EXERCISE DESCRIPTION ▸ In the records below, find every line with the word "Time" and copy it.

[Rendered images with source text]
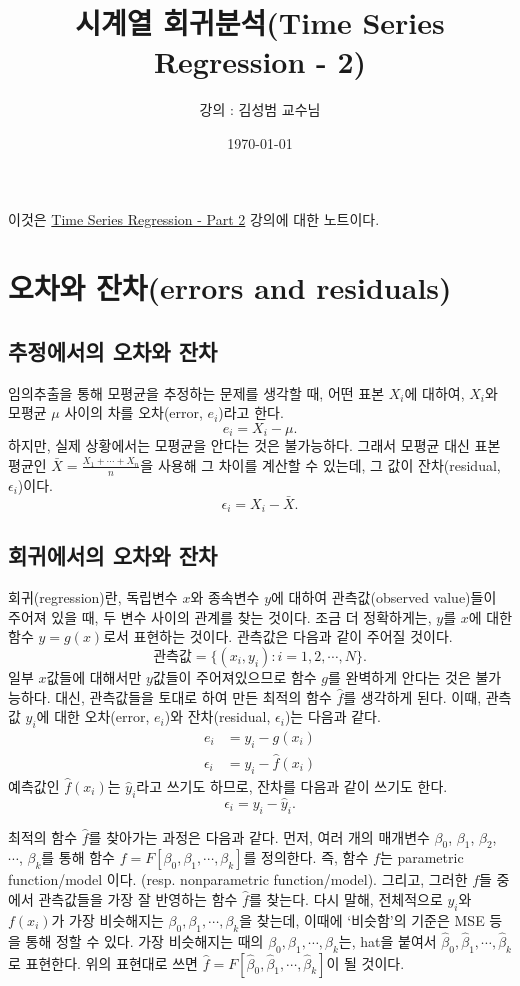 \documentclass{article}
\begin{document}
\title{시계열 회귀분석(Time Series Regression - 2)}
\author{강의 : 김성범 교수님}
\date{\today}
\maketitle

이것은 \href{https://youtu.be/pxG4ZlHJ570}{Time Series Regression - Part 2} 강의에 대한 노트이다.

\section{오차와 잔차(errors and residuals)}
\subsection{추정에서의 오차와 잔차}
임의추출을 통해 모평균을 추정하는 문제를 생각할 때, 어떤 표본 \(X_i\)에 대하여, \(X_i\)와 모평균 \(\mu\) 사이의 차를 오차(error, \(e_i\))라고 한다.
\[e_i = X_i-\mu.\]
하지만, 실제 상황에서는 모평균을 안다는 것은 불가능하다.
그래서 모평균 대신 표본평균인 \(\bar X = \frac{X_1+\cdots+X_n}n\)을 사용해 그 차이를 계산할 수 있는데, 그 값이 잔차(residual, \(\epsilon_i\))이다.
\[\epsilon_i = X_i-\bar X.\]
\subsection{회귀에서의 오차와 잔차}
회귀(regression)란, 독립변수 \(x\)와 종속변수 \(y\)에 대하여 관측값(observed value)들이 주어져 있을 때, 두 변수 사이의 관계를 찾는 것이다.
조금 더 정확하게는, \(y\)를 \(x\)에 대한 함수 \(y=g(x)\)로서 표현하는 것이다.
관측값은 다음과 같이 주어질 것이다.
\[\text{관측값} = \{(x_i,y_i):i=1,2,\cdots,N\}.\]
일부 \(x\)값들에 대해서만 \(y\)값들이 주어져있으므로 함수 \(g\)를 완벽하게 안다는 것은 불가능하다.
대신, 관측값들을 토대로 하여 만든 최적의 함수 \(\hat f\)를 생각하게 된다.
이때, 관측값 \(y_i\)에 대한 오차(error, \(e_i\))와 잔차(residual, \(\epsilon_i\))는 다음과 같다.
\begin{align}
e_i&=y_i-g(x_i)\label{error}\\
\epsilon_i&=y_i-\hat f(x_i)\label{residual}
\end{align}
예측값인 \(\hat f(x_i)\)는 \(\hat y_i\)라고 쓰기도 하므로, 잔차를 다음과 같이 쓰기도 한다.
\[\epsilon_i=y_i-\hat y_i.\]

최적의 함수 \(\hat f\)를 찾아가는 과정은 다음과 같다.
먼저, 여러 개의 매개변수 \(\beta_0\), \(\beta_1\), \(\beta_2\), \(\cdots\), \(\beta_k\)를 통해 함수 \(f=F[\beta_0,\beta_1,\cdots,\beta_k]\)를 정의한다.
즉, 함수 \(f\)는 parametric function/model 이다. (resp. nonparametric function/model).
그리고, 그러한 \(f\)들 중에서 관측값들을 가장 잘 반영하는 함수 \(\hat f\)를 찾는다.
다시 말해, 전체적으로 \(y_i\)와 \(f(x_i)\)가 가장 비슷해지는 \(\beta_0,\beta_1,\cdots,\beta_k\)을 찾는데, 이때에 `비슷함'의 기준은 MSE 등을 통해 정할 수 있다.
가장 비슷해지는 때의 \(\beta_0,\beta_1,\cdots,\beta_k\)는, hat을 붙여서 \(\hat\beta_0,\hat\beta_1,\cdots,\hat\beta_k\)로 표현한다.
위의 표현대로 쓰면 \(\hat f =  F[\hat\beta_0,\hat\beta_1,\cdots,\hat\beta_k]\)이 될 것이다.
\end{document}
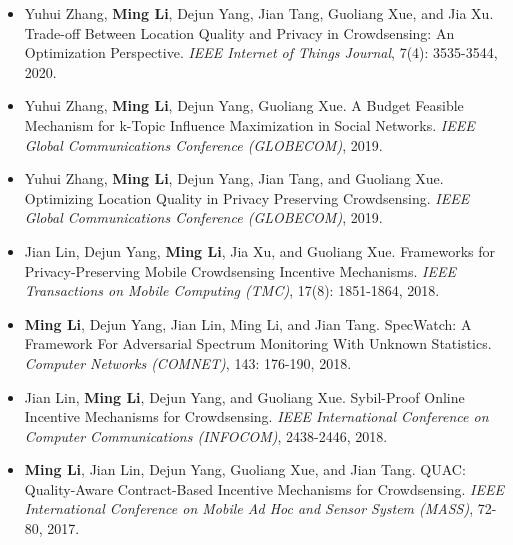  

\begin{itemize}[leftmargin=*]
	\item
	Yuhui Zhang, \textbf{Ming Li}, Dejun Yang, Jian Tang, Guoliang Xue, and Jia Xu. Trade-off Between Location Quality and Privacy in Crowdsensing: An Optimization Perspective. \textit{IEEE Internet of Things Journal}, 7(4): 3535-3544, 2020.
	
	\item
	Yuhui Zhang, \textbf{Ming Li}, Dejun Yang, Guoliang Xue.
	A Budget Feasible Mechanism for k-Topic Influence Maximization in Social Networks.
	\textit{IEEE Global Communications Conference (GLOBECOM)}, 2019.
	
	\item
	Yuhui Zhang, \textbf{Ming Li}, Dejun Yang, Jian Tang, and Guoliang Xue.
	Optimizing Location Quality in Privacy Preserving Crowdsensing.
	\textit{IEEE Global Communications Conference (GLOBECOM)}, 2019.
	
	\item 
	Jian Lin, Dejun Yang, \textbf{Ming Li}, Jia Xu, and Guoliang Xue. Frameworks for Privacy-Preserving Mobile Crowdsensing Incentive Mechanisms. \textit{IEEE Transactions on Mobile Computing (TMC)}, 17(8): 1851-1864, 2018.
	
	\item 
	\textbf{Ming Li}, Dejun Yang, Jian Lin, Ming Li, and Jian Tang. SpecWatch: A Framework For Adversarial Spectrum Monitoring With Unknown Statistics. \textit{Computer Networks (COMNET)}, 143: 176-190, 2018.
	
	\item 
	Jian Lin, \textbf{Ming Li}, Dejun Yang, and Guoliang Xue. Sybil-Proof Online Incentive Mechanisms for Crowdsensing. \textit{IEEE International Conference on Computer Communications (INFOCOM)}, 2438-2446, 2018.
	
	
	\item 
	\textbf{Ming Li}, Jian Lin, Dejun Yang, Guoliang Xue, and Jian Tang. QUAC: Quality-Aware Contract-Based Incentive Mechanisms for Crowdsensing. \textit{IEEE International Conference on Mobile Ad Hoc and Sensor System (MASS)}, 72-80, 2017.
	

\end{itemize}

RESPONSE TO THIS EXERCISE ▸
\title{시계열 회귀분석(Time Series Regression - 2)}
이것은 \href{https://youtu.be/pxG4ZlHJ570}{Time Series Regression - Part 2} 강의에 대한 노트이다.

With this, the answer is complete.